Mais quelle est la relation avec la transrobotique ? interrogea encore une fois l’étudiant, assis plus loin.

Ce principe d’instabilité se manifeste dans les expérimentations sur la supraintelligence cybernétique. Quand un transfert de la conscience dans une autre machine requiert beaucoup de ressources énergétiques ou que la conscience est transférée pendant une longue durée, les phénomènes de la singularité technologique tendent à perturber les programmes des Androïdes.

Les recherches en transrobotique ne sont donc pas qu’une question de technologies, c’est cela ?

Tu as tout compris. Elles cherchent aussi à évaluer les changements de comportement des Androïdes en étudiant leur principe d’instabilité.
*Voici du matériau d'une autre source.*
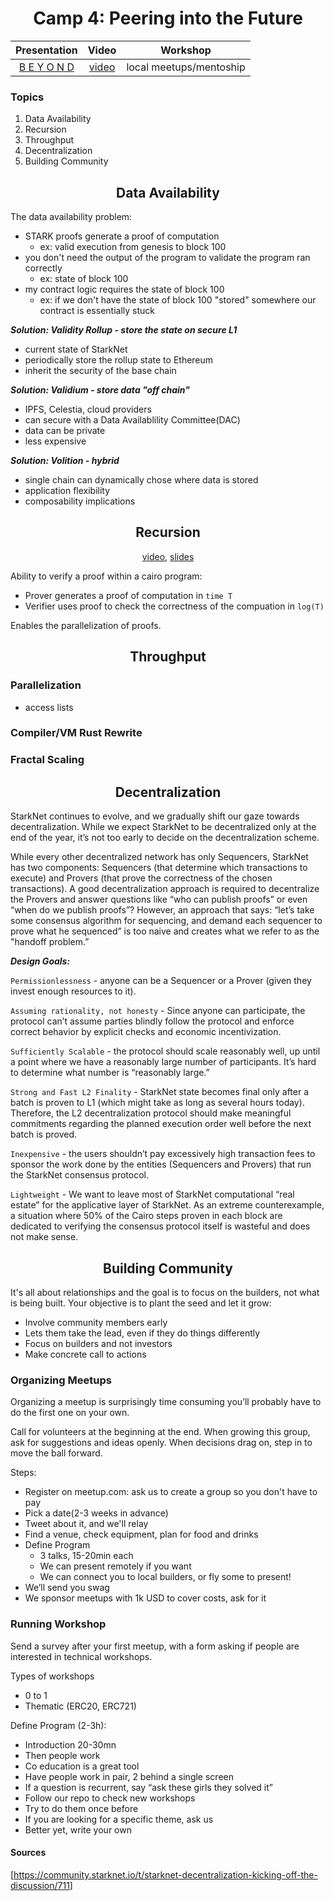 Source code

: <div align="center">
    <h1>Camp 4: Peering into the Future</h1>

|Presentation|Video|Workshop|
|:----:|:----:|:----:|
|[B E Y O N D](https://drive.google.com/file/d/1LOvpX8mXvXIXaj2eybQz6ZvnvtkiTi8n/view?usp=sharing)|[video](https://drive.google.com/file/d/1o8vbsAWQs0VndlUWhmsKckdyNr7HYeCx/view?usp=sharing)| local meetups/mentoship |

</div>

### Topics

<ol>
    <li><a>Data Availability</a></a>
    <li><a>Recursion</a></a>
    <li><a>Throughput</a></a>
    <li><a>Decentralization</a></a>
    <li><a>Building Community</a></a>
</ol>

<h2 align="center" id="data_availability">Data Availability</h2>

The data availability problem:

- STARK proofs generate a proof of computation
  - ex: valid execution from genesis to block 100
- you don't need the output of the program to validate the program ran correctly
  - ex: state of block 100
- my contract logic requires the state of block 100
  - ex: if we don't have the state of block 100 "stored" somewhere our contract is essentially stuck

***Solution: Validity Rollup - store the state on secure L1***

- current state of StarkNet
- periodically store the rollup state to Ethereum
- inherit the security of the base chain

***Solution: Validium - store data "off chain"***

- IPFS, Celestia, cloud providers
- can secure with a Data Availablility Committee(DAC)
- data can be private
- less expensive

***Solution: Volition - hybrid***

- single chain can dynamically chose where data is stored
- application flexibility
- composability implications

<div align="center">
    <h2 id="recurison">Recursion</h2>

[video](https://www.youtube.com/watch?v=hjTCIT9BGkA), [slides](https://docs.google.com/presentation/d/e/2PACX-1vRbnDDuGdjcMaUAg1rRztGsLpGhtPsMX1vCKk-sX4v0cHMZdOMWZh177qXYM8lacqGoSJ4X8NvEg8RX/pub?slide=id.g12fb33eb0c0_0_386)
</div>

Ability to verify a proof within a cairo program:

- Prover generates a proof of computation in `time T`
- Verifier uses proof to check the correctness of the compuation in `log(T)`

Enables the parallelization of proofs.

<h2 align="center" id="throughput">Throughput</h2>

### Parallelization

- access lists

### Compiler/VM Rust Rewrite

### Fractal Scaling

<h2 align="center" id="decentralization">Decentralization</h2>

StarkNet continues to evolve, and we gradually shift our gaze towards decentralization. While we expect StarkNet to be decentralized only at the end of the year, it’s not too early to decide on the decentralization scheme.

While every other decentralized network has only Sequencers, StarkNet has two components: Sequencers (that determine which transactions to execute) and Provers (that prove the correctness of the chosen transactions). A good decentralization approach is required to decentralize the Provers and answer questions like “who can publish proofs” or even “when do we publish proofs”? However, an approach that says: “let’s take some consensus algorithm for sequencing, and demand each sequencer to prove what he sequenced” is too naive and creates what we refer to as the "handoff problem.”

***Design Goals:***

`Permissionlessness` - anyone can be a Sequencer or a Prover (given they invest enough resources to it).

`Assuming rationality, not honesty` - Since anyone can participate, the protocol can’t assume parties blindly follow the protocol and enforce correct behavior by explicit checks and economic incentivization.

`Sufficiently Scalable` - the protocol should scale reasonably well, up until a point where we have a reasonably large number of participants. It’s hard to determine what number is “reasonably large.”

`Strong and Fast L2 Finality` - StarkNet state becomes final only after a batch is proven to L1 (which might take as long as several hours today). Therefore, the L2 decentralization protocol should make meaningful commitments regarding the planned execution order well before the next batch is proved.

`Inexpensive` - the users shouldn’t pay excessively high transaction fees to sponsor the work done by the entities (Sequencers and Provers) that run the StarkNet consensus protocol.

`Lightweight` - We want to leave most of StarkNet computational “real estate” for the applicative layer of StarkNet. As an extreme counterexample, a situation where 50% of the Cairo steps proven in each block are dedicated to verifying the consensus protocol itself is wasteful and does not make sense.

<h2 align="center" id="community">Building Community</h2>

It's all about relationships and the goal is to focus on the builders, not what is being built. Your objective is to plant the seed and let it grow:

- Involve community members early
- Lets them take the lead, even if they do things differently
- Focus on builders and not investors
- Make concrete call to actions

<h3>Organizing Meetups</h3>

Organizing a meetup is surprisingly time consuming you’ll probably have to do the first one on your own.

Call for volunteers at the beginning at the end. When growing this group, ask for suggestions and ideas openly.
When decisions drag on, step in to move the ball forward.

Steps:

- Register on meetup.com: ask us to create a group so you don't have to pay
- Pick a date(2-3 weeks in advance)
- Tweet about it, and we'll relay
- Find a venue, check equipment, plan for food and drinks
- Define Program
  - 3 talks, 15-20min each
  - We can present remotely if you want
  - We can connect you to local builders, or fly some to present!
- We’ll send you swag
- We sponsor meetups with 1k USD to cover costs, ask for it

<h3>Running Workshop</h3>
Send a survey after your first meetup, with a form asking if people are interested in technical workshops.

Types of workshops

- 0 to 1
- Thematic (ERC20, ERC721)

Define Program (2-3h):

- Introduction 20-30mn
- Then people work
- Co education is a great tool
- Have people work in pair, 2 behind a single screen
- If a question is recurrent, say “ask these girls they solved it”
- Follow our repo to check new workshops
- Try to do them once before
- If you are looking for a specific theme, ask us
- Better yet, write your own

#### Sources

[<https://community.starknet.io/t/starknet-decentralization-kicking-off-the-discussion/711>]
J’ai entendu dire que les réalités virtuelles permettaient de remédier au principe d’instabilité, est-ce que c’est vrai ? s’enquit un autre étudiant, plus en retrait.

En partie, dit Adallia. Grâce aux réalités virtuelles, il est possible de mieux théoriser et expérimenter la transrobotique. Mais il reste beaucoup de travail dans ce domaine. L’une de mes collègues du Centre de recherche des sciences cybernétiques travaille justement sur l’utilisation de réalités virtuelles pour atteindre la supraintelligence. Si vous êtes sages, nous pourrions organiser un cours avec l’Androïde avec lequel elle travaille pour qu’ils vous exposent leurs recherches en transrobotique.

 Les étudiants poussèrent une exclamation de joie, car cela signifiait probablement un cours pratique à l’air libre au lieu d’un cours théorique où ils resteraient cloîtrés dans une salle exsangue. Adallia était ravie de voir une telle réaction de leur part et s’empressa de noter son idée sur l’aide-mémoire de son connecteur. Cette proposition avait relancé une certaine énergie dans la salle où les étudiants s’étaient mis à parler entre eux.

 Malgré cela, Adallia, était passablement fatiguée, en plus d’avoir toujours faim et la bouche desséchée. Elle profita donc de cet instant de liesse pour prendre une bouteille d’eau dans sa sacoche et but une gorgée. Elle avait également mal aux jambes à force d’avoir marché toute la journée, et avait besoin de s’asseoir un peu. Heureusement pour elle, il allait bientôt être l’heure de la pause ; elle pourrait enfin se détendre et grignoter quelque chose.

 Tandis que les étudiants anticipaient ce moment de repos en continuant de bavasser, la jeune femme pensa aux données qu’elle avait récupérées un peu plus tôt dans la journée aux archives du Centre. Elle mourait d’envie d’aller à la Bibliothèque du Temple pour faire ses recherches et décortiquer les documents auxquels elle avait désormais accès. Le reste du cours allait être encore long.